Exercise aim
Among the entries that follow, find every line with the word "Paranjape" and list it.

-----

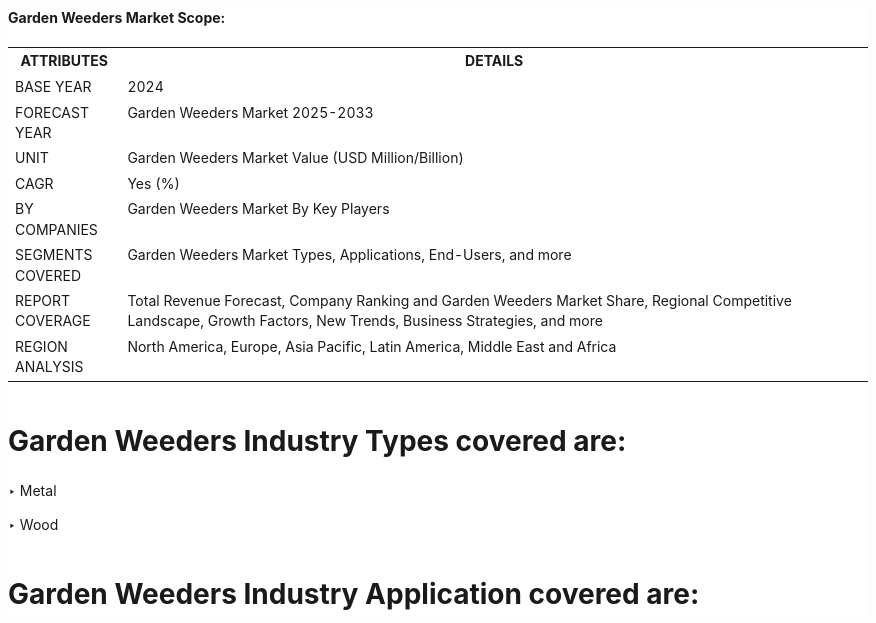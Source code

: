 <h4>Garden Weeders Market Scope:</h4>
<table>
<tr>
<th>ATTRIBUTES</th>
<th>DETAILS</th>
</tr>
<tr>
<td>BASE YEAR</td>
<td>2024</td>
</tr>
<tr>
<td>FORECAST YEAR</td>
<td>Garden Weeders Market 2025-2033</td>
</tr>
<tr>
<td>UNIT</td>
<td>Garden Weeders Market Value (USD Million/Billion)</td>
<tr>
<td>CAGR</td>
<td>Yes (%)</td>
</tr>
</tr>
<tr>
<td>BY COMPANIES</td>
<td>Garden Weeders Market By Key Players</td>
</tr>
<tr>
<td>SEGMENTS COVERED</td>
<td>Garden Weeders Market Types, Applications, End-Users, and more</td>
</tr>
<tr>
<td>REPORT COVERAGE</td>
<td>Total Revenue Forecast, Company Ranking and Garden Weeders Market Share, Regional Competitive Landscape, Growth Factors, New Trends, Business Strategies, and more</td>
</tr>
<tr>
<td>REGION ANALYSIS</td>
<td>North America, Europe, Asia Pacific, Latin America, Middle East and Africa</td>
</tr>
</table>

# <strong>Garden Weeders Industry Types covered are:</strong>

‣ Metal

‣ Wood

# <strong>Garden Weeders Industry Application covered are:</strong>
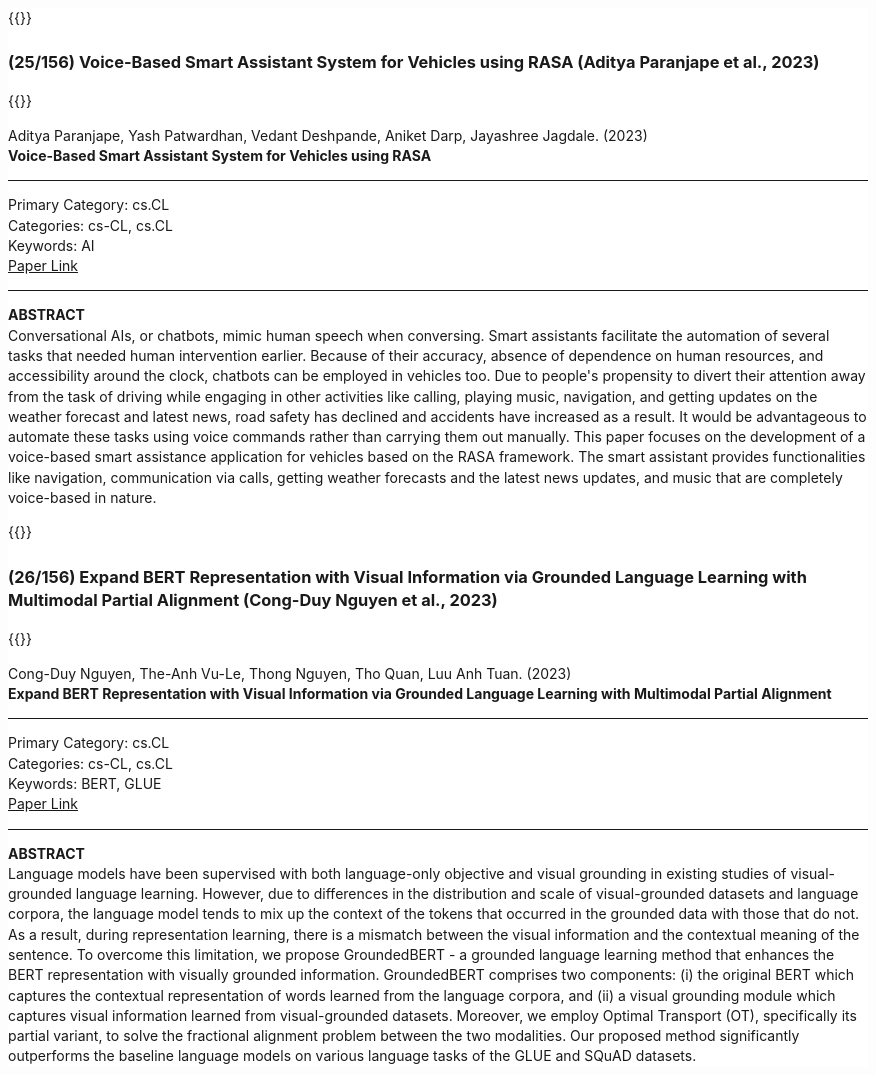 {{</citation>}}


### (25/156) Voice-Based Smart Assistant System for Vehicles using RASA (Aditya Paranjape et al., 2023)

{{<citation>}}

Aditya Paranjape, Yash Patwardhan, Vedant Deshpande, Aniket Darp, Jayashree Jagdale. (2023)  
**Voice-Based Smart Assistant System for Vehicles using RASA**  

---
Primary Category: cs.CL  
Categories: cs-CL, cs.CL  
Keywords: AI  
[Paper Link](http://arxiv.org/abs/2312.01642v1)  

---


**ABSTRACT**  
Conversational AIs, or chatbots, mimic human speech when conversing. Smart assistants facilitate the automation of several tasks that needed human intervention earlier. Because of their accuracy, absence of dependence on human resources, and accessibility around the clock, chatbots can be employed in vehicles too. Due to people's propensity to divert their attention away from the task of driving while engaging in other activities like calling, playing music, navigation, and getting updates on the weather forecast and latest news, road safety has declined and accidents have increased as a result. It would be advantageous to automate these tasks using voice commands rather than carrying them out manually. This paper focuses on the development of a voice-based smart assistance application for vehicles based on the RASA framework. The smart assistant provides functionalities like navigation, communication via calls, getting weather forecasts and the latest news updates, and music that are completely voice-based in nature.

{{</citation>}}


### (26/156) Expand BERT Representation with Visual Information via Grounded Language Learning with Multimodal Partial Alignment (Cong-Duy Nguyen et al., 2023)

{{<citation>}}

Cong-Duy Nguyen, The-Anh Vu-Le, Thong Nguyen, Tho Quan, Luu Anh Tuan. (2023)  
**Expand BERT Representation with Visual Information via Grounded Language Learning with Multimodal Partial Alignment**  

---
Primary Category: cs.CL  
Categories: cs-CL, cs.CL  
Keywords: BERT, GLUE  
[Paper Link](http://arxiv.org/abs/2312.01592v1)  

---


**ABSTRACT**  
Language models have been supervised with both language-only objective and visual grounding in existing studies of visual-grounded language learning. However, due to differences in the distribution and scale of visual-grounded datasets and language corpora, the language model tends to mix up the context of the tokens that occurred in the grounded data with those that do not. As a result, during representation learning, there is a mismatch between the visual information and the contextual meaning of the sentence. To overcome this limitation, we propose GroundedBERT - a grounded language learning method that enhances the BERT representation with visually grounded information. GroundedBERT comprises two components: (i) the original BERT which captures the contextual representation of words learned from the language corpora, and (ii) a visual grounding module which captures visual information learned from visual-grounded datasets. Moreover, we employ Optimal Transport (OT), specifically its partial variant, to solve the fractional alignment problem between the two modalities. Our proposed method significantly outperforms the baseline language models on various language tasks of the GLUE and SQuAD datasets.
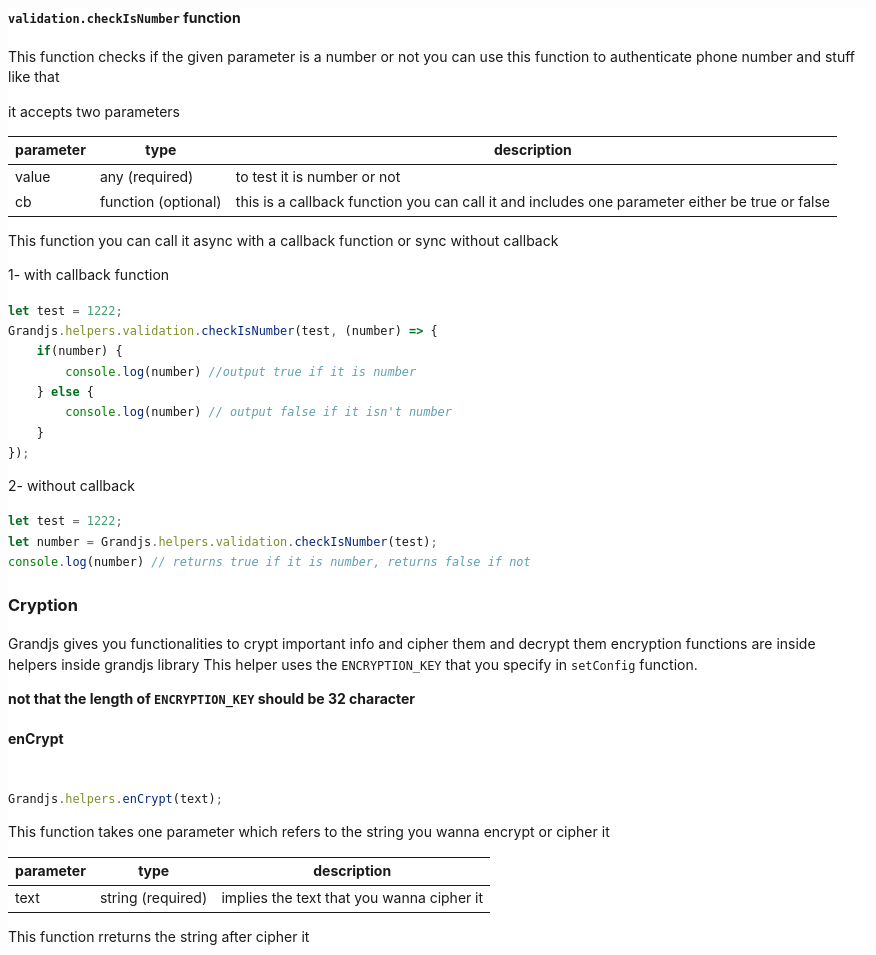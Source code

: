 #### ``validation.checkIsNumber`` function

This function checks if the given parameter is a number or not
you can use this function to authenticate phone number and stuff like that

it accepts two parameters

| parameter  | type  |  description |
|---|---|---|
| value  |  any (required) | to test it is number or not |
|  cb |  function (optional) |  this is a callback function you can call it and includes one parameter either be true or false  |

This function you can call it async with a callback function or sync without callback

1- with callback function

```javascript
let test = 1222;
Grandjs.helpers.validation.checkIsNumber(test, (number) => {
    if(number) {
        console.log(number) //output true if it is number
    } else {
        console.log(number) // output false if it isn't number
    }
});
```
2- without callback
```javascript
let test = 1222;
let number = Grandjs.helpers.validation.checkIsNumber(test);
console.log(number) // returns true if it is number, returns false if not
```


### Cryption
Grandjs gives you functionalities to crypt important info and cipher them and decrypt them
encryption functions are inside helpers inside grandjs library
This helper uses the ``ENCRYPTION_KEY`` that you specify in ``setConfig`` function.

**not that the length of ``ENCRYPTION_KEY`` should be 32 character**

#### enCrypt
```javascript

Grandjs.helpers.enCrypt(text);

```

This function takes one parameter which refers to the string you wanna encrypt or cipher it

|parameter   | type  | description  |
|---|---|---|
| text  | string (required)  | implies the text that you wanna cipher it |

This function rreturns the string after cipher it
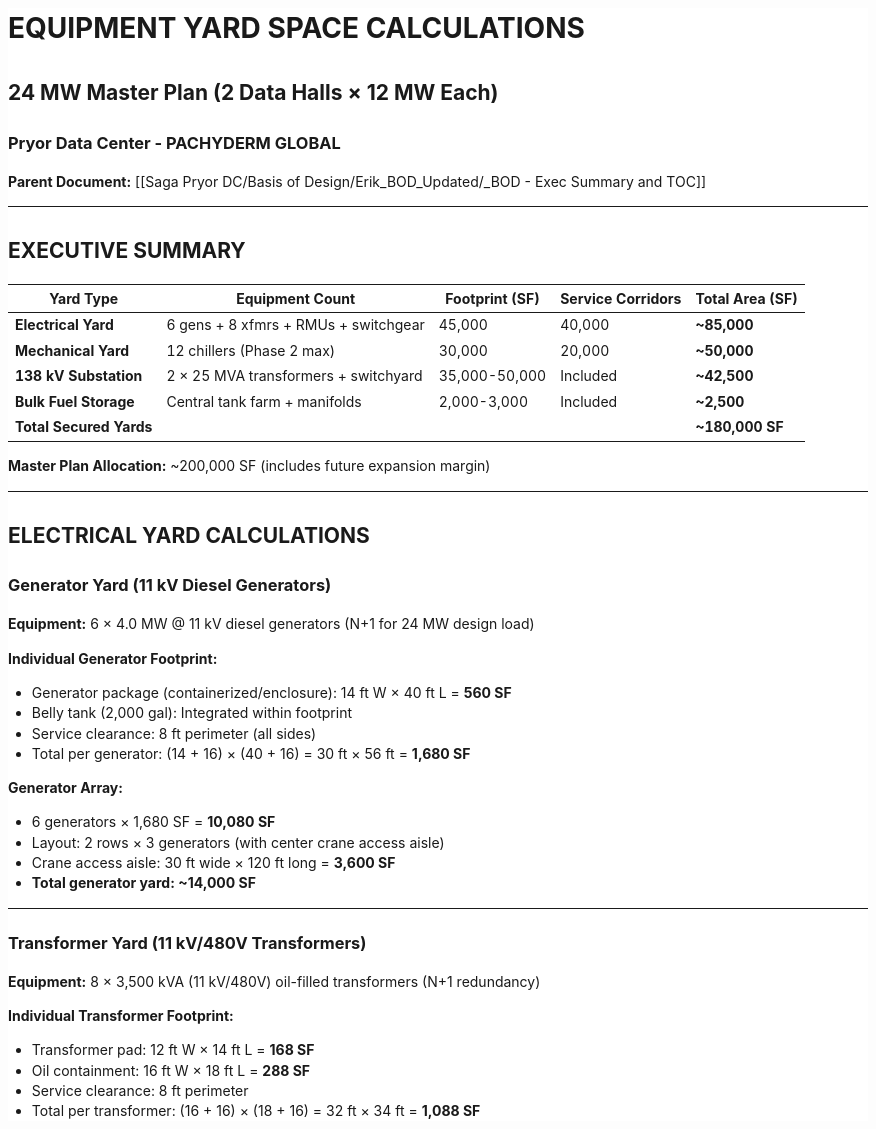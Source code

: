 # EQUIPMENT YARD SPACE CALCULATIONS
## 24 MW Master Plan (2 Data Halls × 12 MW Each)
### Pryor Data Center - PACHYDERM GLOBAL

**Parent Document:** [[Saga Pryor DC/Basis of Design/Erik_BOD_Updated/_BOD - Exec Summary and TOC]]

---

## EXECUTIVE SUMMARY

| Yard Type | Equipment Count | Footprint (SF) | Service Corridors | Total Area (SF) |
|-----------|-----------------|----------------|-------------------|-----------------|
| **Electrical Yard** | 6 gens + 8 xfmrs + RMUs + switchgear | 45,000 | 40,000 | **~85,000** |
| **Mechanical Yard** | 12 chillers (Phase 2 max) | 30,000 | 20,000 | **~50,000** |
| **138 kV Substation** | 2 × 25 MVA transformers + switchyard | 35,000-50,000 | Included | **~42,500** |
| **Bulk Fuel Storage** | Central tank farm + manifolds | 2,000-3,000 | Included | **~2,500** |
| **Total Secured Yards** | | | | **~180,000 SF** |

**Master Plan Allocation:** ~200,000 SF (includes future expansion margin)

---

## ELECTRICAL YARD CALCULATIONS

### Generator Yard (11 kV Diesel Generators)

**Equipment:** 6 × 4.0 MW @ 11 kV diesel generators (N+1 for 24 MW design load)

**Individual Generator Footprint:**
- Generator package (containerized/enclosure): 14 ft W × 40 ft L = **560 SF**
- Belly tank (2,000 gal): Integrated within footprint
- Service clearance: 8 ft perimeter (all sides)
- Total per generator: (14 + 16) × (40 + 16) = 30 ft × 56 ft = **1,680 SF**

**Generator Array:**
- 6 generators × 1,680 SF = **10,080 SF**
- Layout: 2 rows × 3 generators (with center crane access aisle)
- Crane access aisle: 30 ft wide × 120 ft long = **3,600 SF**
- **Total generator yard: ~14,000 SF**

---

### Transformer Yard (11 kV/480V Transformers)

**Equipment:** 8 × 3,500 kVA (11 kV/480V) oil-filled transformers (N+1 redundancy)

**Individual Transformer Footprint:**
- Transformer pad: 12 ft W × 14 ft L = **168 SF**
- Oil containment: 16 ft W × 18 ft L = **288 SF**
- Service clearance: 8 ft perimeter
- Total per transformer: (16 + 16) × (18 + 16) = 32 ft × 34 ft = **1,088 SF**
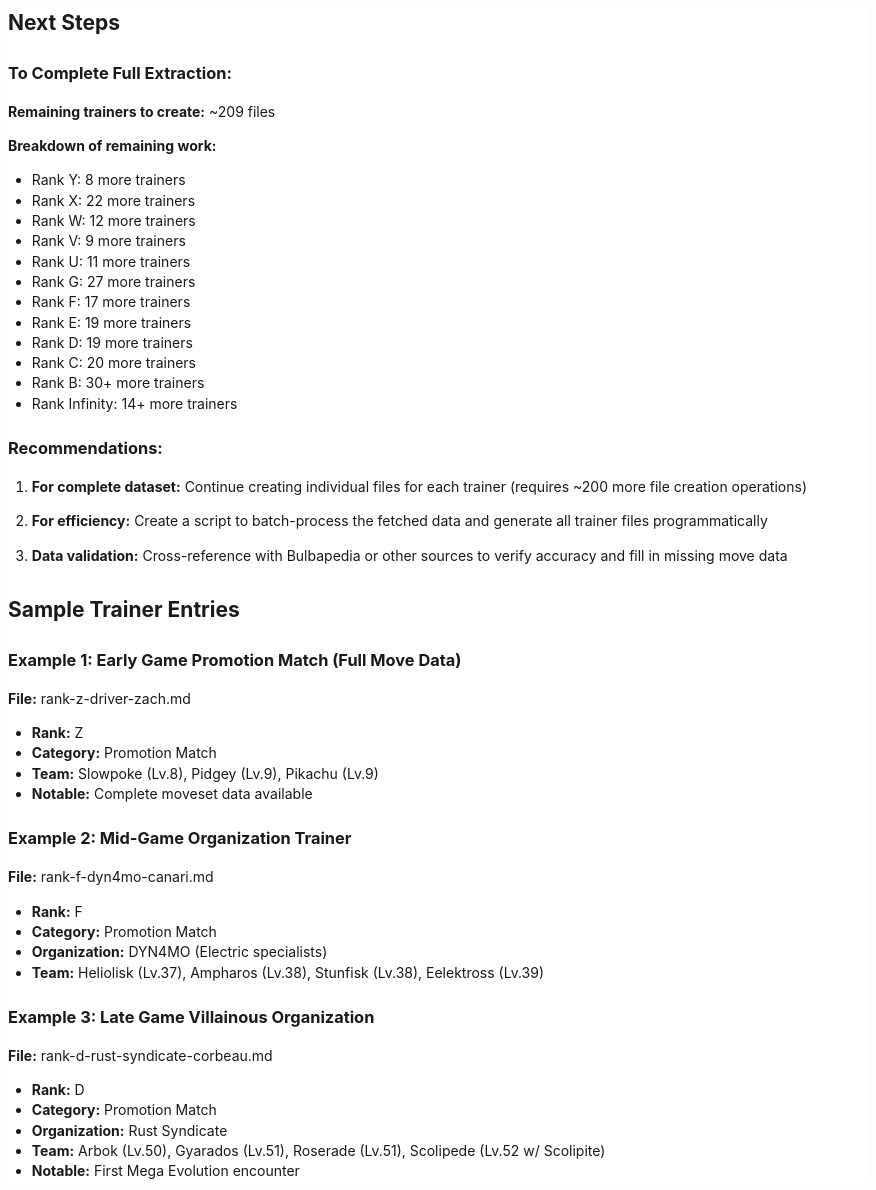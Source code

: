 ## Next Steps

### To Complete Full Extraction:

**Remaining trainers to create:** ~209 files

**Breakdown of remaining work:**
- Rank Y: 8 more trainers
- Rank X: 22 more trainers
- Rank W: 12 more trainers
- Rank V: 9 more trainers
- Rank U: 11 more trainers
- Rank G: 27 more trainers
- Rank F: 17 more trainers
- Rank E: 19 more trainers
- Rank D: 19 more trainers
- Rank C: 20 more trainers
- Rank B: 30+ more trainers
- Rank Infinity: 14+ more trainers

### Recommendations:

1. **For complete dataset:** Continue creating individual files for each trainer (requires ~200 more file creation operations)

2. **For efficiency:** Create a script to batch-process the fetched data and generate all trainer files programmatically

3. **Data validation:** Cross-reference with Bulbapedia or other sources to verify accuracy and fill in missing move data

## Sample Trainer Entries

### Example 1: Early Game Promotion Match (Full Move Data)
**File:** rank-z-driver-zach.md
- **Rank:** Z
- **Category:** Promotion Match
- **Team:** Slowpoke (Lv.8), Pidgey (Lv.9), Pikachu (Lv.9)
- **Notable:** Complete moveset data available

### Example 2: Mid-Game Organization Trainer
**File:** rank-f-dyn4mo-canari.md
- **Rank:** F
- **Category:** Promotion Match
- **Organization:** DYN4MO (Electric specialists)
- **Team:** Heliolisk (Lv.37), Ampharos (Lv.38), Stunfisk (Lv.38), Eelektross (Lv.39)

### Example 3: Late Game Villainous Organization
**File:** rank-d-rust-syndicate-corbeau.md
- **Rank:** D
- **Category:** Promotion Match
- **Organization:** Rust Syndicate
- **Team:** Arbok (Lv.50), Gyarados (Lv.51), Roserade (Lv.51), Scolipede (Lv.52 w/ Scolipite)
- **Notable:** First Mega Evolution encounter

-----

Task answer
### (25/156) Voice-Based Smart Assistant System for Vehicles using RASA (Aditya Paranjape et al., 2023)
Aditya Paranjape, Yash Patwardhan, Vedant Deshpande, Aniket Darp, Jayashree Jagdale. (2023)  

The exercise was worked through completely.